When we saw the flakes come out of the tub, we exclaimed, “Gross!” and attempted to find some sort of cleaning agent we could flush through the system. Nothing was at hand, and while we were searching, the jets really started ramping up their power. What started out as a powerful but tub-bound stream of water soon grew in intensity. It grew so rapidly, we had our own World of Color, right there in our room.
Disneyland 2010 160
Jets of water were shooting first four, then six, then eight feet out of the tub. The carpet around the tub was soaked before we even registered what was happening. “Turn it off!” I yelled!
“I’m trying!” my poor husband shot back, “the button is stuck!” And stuck it was. Not just sort of stuck but completely, not-moving-at-all stuck. We could not turn off the jets.

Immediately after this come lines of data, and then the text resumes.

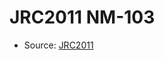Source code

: <a name="material" />

# JRC2011 NM-103
<script type="application/ld+json">
  {
    "@context": "https://schema.org/",
    "@type": "ChemicalSubstance",
    "http://purl.org/dc/terms/conformsTo":
      {
        "@type": "CreativeWork",
        "@id": "https://bioschemas.org/profiles/ChemicalSubstance/0.4-RELEASE/"
      },
    "@id": "https://egonw.github.io/nanowiki/nanowiki343.html#material",
    "name": "JRC2011 NM-103",
    "sameAs": "http://127.0.0.1/mediawiki/index.php/Special:URIResolver/JRC2011_NM-2D103"
  }
</script>


* Source: [JRC2011](http://127.0.0.1/mediawiki/index.php/Special:URIResolver/JRC2011)

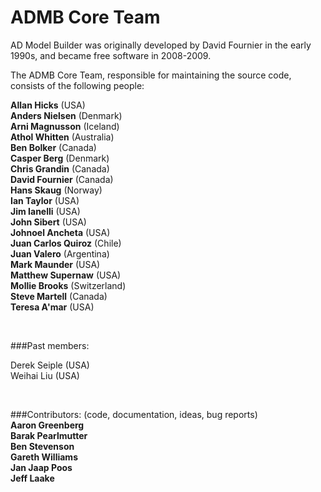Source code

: #  ADMB Core Team

AD Model Builder was originally developed by David Fournier in the early 1990s, and became free software in 2008-2009.

The ADMB Core Team, responsible for maintaining the source code, consists of the following people:

**Allan Hicks** (USA)  
**Anders Nielsen** (Denmark)  
**Arni Magnusson** (Iceland)  
**Athol Whitten** (Australia)  
**Ben Bolker** (Canada)  
**Casper Berg** (Denmark)  
**Chris Grandin** (Canada)  
**David Fournier** (Canada)  
**Hans Skaug** (Norway)  
**Ian Taylor** (USA)  
**Jim Ianelli** (USA)  
**John Sibert** (USA)  
**Johnoel Ancheta** (USA)  
**Juan Carlos Quiroz** (Chile)  
**Juan Valero** (Argentina)  
**Mark Maunder** (USA)  
**Matthew Supernaw** (USA)  
**Mollie Brooks** (Switzerland)  
**Steve Martell** (Canada)  
**Teresa A'mar** (USA)

 

###Past members:

Derek Seiple (USA)  
Weihai Liu (USA)

 

###Contributors:
(code, documentation, ideas, bug reports)  
**Aaron Greenberg**  
**Barak Pearlmutter**  
**Ben Stevenson**  
**Gareth Williams**  
**Jan Jaap Poos**  
**Jeff Laake**  
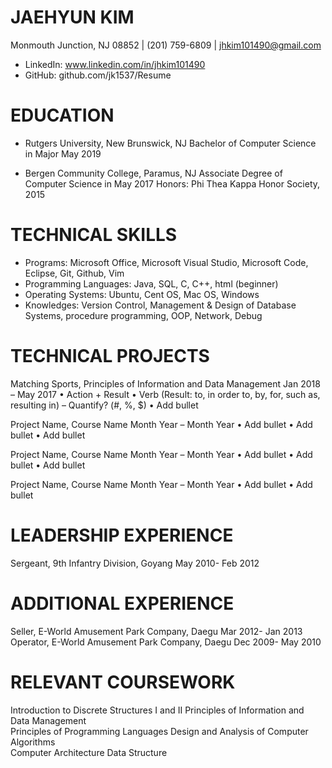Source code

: # JAEHYUN KIM 
Monmouth Junction, NJ 08852 | (201) 759-6809 | jhkim101490@gmail.com

- LinkedIn: www.linkedin.com/in/jhkim101490
- GitHub: github.com/jk1537/Resume

# EDUCATION
- Rutgers University, New Brunswick, NJ
Bachelor of Computer Science in Major							May 2019

- Bergen Community College, Paramus, NJ
Associate Degree of Computer Science in 	                                                May 2017
Honors:  Phi Thea Kappa Honor Society, 2015
								       
# TECHNICAL SKILLS
- Programs: Microsoft Office, Microsoft Visual Studio, Microsoft Code, Eclipse, Git, Github, Vim  
- Programming Languages: Java, SQL,  C, C++, html (beginner)
- Operating Systems: Ubuntu, Cent OS, Mac OS, Windows
- Knowledges: Version Control, Management & Design of Database Systems, procedure programming, OOP, Network, Debug

# TECHNICAL PROJECTS
Matching Sports, Principles of Information and Data Management				           Jan 2018 – May 2017
•	Action + Result
•	Verb (Result: to, in order to, by, for, such as, resulting in) – Quantify? (#, %, $) 
•	Add bullet

Project Name, Course Name								           Month Year – Month Year
•	Add bullet
•	Add bullet
•	Add bullet

Project Name, Course Name								           Month Year – Month Year
•	Add bullet
•	Add bullet
•	Add bullet

Project Name, Course Name								           Month Year – Month Year
•	Add bullet
•	Add bullet

# LEADERSHIP EXPERIENCE
Sergeant, 9th Infantry Division, Goyang					                            May 2010- Feb 2012

# ADDITIONAL EXPERIENCE 
Seller, E-World Amusement Park Company, Daegu					                    Mar 2012- Jan 2013
Operator, E-World Amusement Park Company, Daegu					                    Dec 2009- May 2010

# RELEVANT COURSEWORK
Introduction to Discrete Structures I and II		Principles of Information and Data Management		
Principles of Programming Languages			Design and Analysis of Computer Algorithms		
Computer Architecture					Data Structure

“Quick, get me some towels!” my husband yelled as he attempted to cover the geysers shooting from our tub. While he covered the jets, I turned on the water so the level would eventually cover the jets.

After about five long minutes, the water filled enough to keep the jets from shooting out of the tub. But by that time, the footboard of our bed was soaked, along with the clothes that were hanging off the end of it. The bags we had packed, even though they were zippered shut, got soaked enough that the clothes inside were wet.

You may ask why we didn’t simply call the front desk as soon as we knew the jets were stuck. Good question. Why? My husband had already disrobed. We were, after all, planning on getting in the tub.

Yep. I still have the perfect image of him getting sprayed all over, attempting to hold back the Niagara Falls of jetted tubs with a couple of bath towels. All while wearing only his birthday suit. I had not yet taken off my clothing, but I wish I would have since it got soaked during my failed attempts to help him. A small (OK, more than just a small) part of me wanted to simply get out my phone and snap a pic of the hubs bending over with arms spread wide, towels somewhat effectively pressed on the jets all while naked as the day he was born. I resisted the impulse however.

Hopefully, you weren’t just drinking, or your beverage may have shot out of your nose as powerfully as the jets shot from our tub. Sorry, I won’t be responsible for any damages.

After finding clothing way at the bottom of my bag that was sort of dry, I went down to the front desk to tell them what had happened. The lady was super nice, said she was, “horrified and so sorry” and then proceeded to say she would come up to clean the tub “right then.”

Swallowing the giggle that had momentarily escaped, I told her to let me give my husband some warning, ran upstairs and told him to put on the driest thing he had (a robe and a pair of sweats that came from the depths of his carry-on that were still pretty wet).

The front desk lady came in, proceeded to start cleaning the tub and actually said, in what was an attempt, I’m sure, to lessen the emabarrassment for all of us, “Just pretend I’m not here.”

Hmmm. If she had really thought about that statement, I’m sure she didn’t mean it. After 20 minutes of scrubbing and using W-D-40 to get the jets switch unstuck, she finally left, telling us that the owners wanted to comp us a future stay.

Being the frugal people that we are, we took them up on it. But, I don’t think we’ll be using the tub during our next stay.